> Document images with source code
===

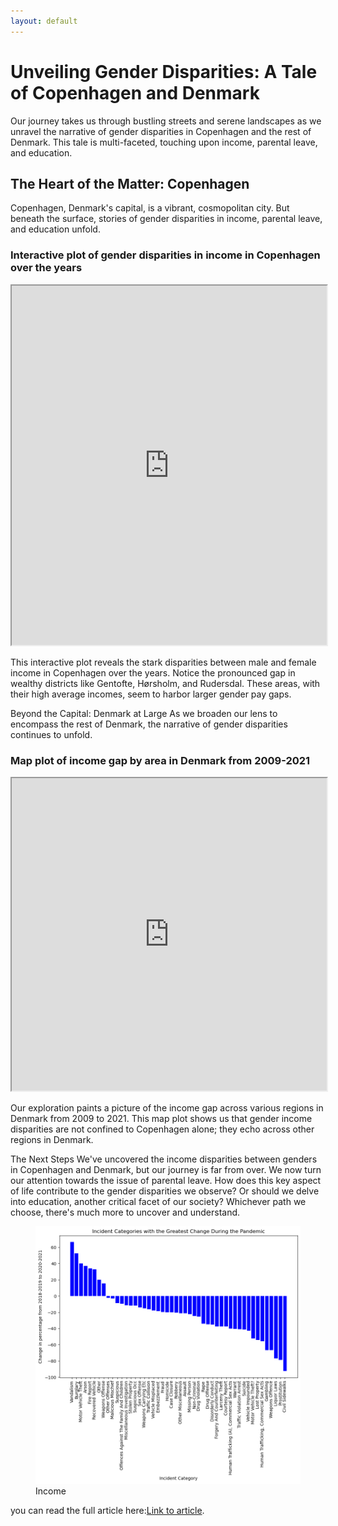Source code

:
 ```yaml
---
layout: default
---
```


# Unveiling Gender Disparities: A Tale of Copenhagen and Denmark
Our journey takes us through bustling streets and serene landscapes as we unravel the narrative of gender disparities in Copenhagen and the rest of Denmark. This tale is multi-faceted, touching upon income, parental leave, and education.

## The Heart of the Matter: Copenhagen
Copenhagen, Denmark's capital, is a vibrant, cosmopolitan city. But beneath the surface, stories of gender disparities in income, parental leave, and education unfold.

<h3>Interactive plot of gender disparities in income in Copenhagen over the years</h3>
<iframe src="https://bakos97.github.io/income_interactive.html" width="100%" height="575"></iframe>


This interactive plot reveals the stark disparities between male and female income in Copenhagen over the years. Notice the pronounced gap in wealthy districts like Gentofte, Hørsholm, and Rudersdal. These areas, with their high average incomes, seem to harbor larger gender pay gaps.

Beyond the Capital: Denmark at Large
As we broaden our lens to encompass the rest of Denmark, the narrative of gender disparities continues to unfold.

<h3>Map plot of income gap by area in Denmark from 2009-2021</h3>
<iframe src="https://bakos97.github.io/income_map.html" width="100%" height="500"></iframe>


Our exploration paints a picture of the income gap across various regions in Denmark from 2009 to 2021. This map plot shows us that gender income disparities are not confined to Copenhagen alone; they echo across other regions in Denmark.

The Next Steps
We've uncovered the income disparities between genders in Copenhagen and Denmark, but our journey is far from over. We now turn our attention towards the issue of parental leave. How does this key aspect of life contribute to the gender disparities we observe? Or should we delve into education, another critical facet of our society? Whichever path we choose, there's much more to uncover and understand.





<figure>
  <img src="percentage_crime.png">
  <figcaption>Income</figcaption>
</figure>







you can read the full article here:[Link to article](https://www.sfchronicle.com/food/article/Break-ins-vandalism-strike-Bay-Area-restaurants-15188428.php).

===

> WHAT YOU NEED TO DO
Retype the data word for word, please, and keep the images out.

> OUTPUT
Source code

:
 ```yaml
---
layout: default
---
```


# Unveiling Gender Disparities: A Tale of Copenhagen and Denmark
Our journey takes us through bustling streets and serene landscapes as we unravel the narrative of gender disparities in Copenhagen and the rest of Denmark. This tale is multi-faceted, touching upon income, parental leave, and education.

## The Heart of the Matter: Copenhagen
Copenhagen, Denmark's capital, is a vibrant, cosmopolitan city. But beneath the surface, stories of gender disparities in income, parental leave, and education unfold.

<h3>Interactive plot of gender disparities in income in Copenhagen over the years</h3>
<iframe src="https://bakos97.github.io/income_interactive.html" width="100%" height="575"></iframe>


This interactive plot reveals the stark disparities between male and female income in Copenhagen over the years. Notice the pronounced gap in wealthy districts like Gentofte, Hørsholm, and Rudersdal. These areas, with their high average incomes, seem to harbor larger gender pay gaps.

Beyond the Capital: Denmark at Large
As we broaden our lens to encompass the rest of Denmark, the narrative of gender disparities continues to unfold.

<h3>Map plot of income gap by area in Denmark from 2009-2021</h3>
<iframe src="https://bakos97.github.io/income_map.html" width="100%" height="500"></iframe>


Our exploration paints a picture of the income gap across various regions in Denmark from 2009 to 2021. This map plot shows us that gender income disparities are not confined to Copenhagen alone; they echo across other regions in Denmark.

The Next Steps
We've uncovered the income disparities between genders in Copenhagen and Denmark, but our journey is far from over. We now turn our attention towards the issue of parental leave. How does this key aspect of life contribute to the gender disparities we observe? Or should we delve into education, another critical facet of our society? Whichever path we choose, there's much more to uncover and understand.





<figure>
  <img src="percentage_crime.png">
  <figcaption>Income</figcaption>
</figure>







you can read the full article here:[Link to article](https://www.sfchronicle.com/food/article/Break-ins-vandalism-strike-Bay-Area-restaurants-15188428.php).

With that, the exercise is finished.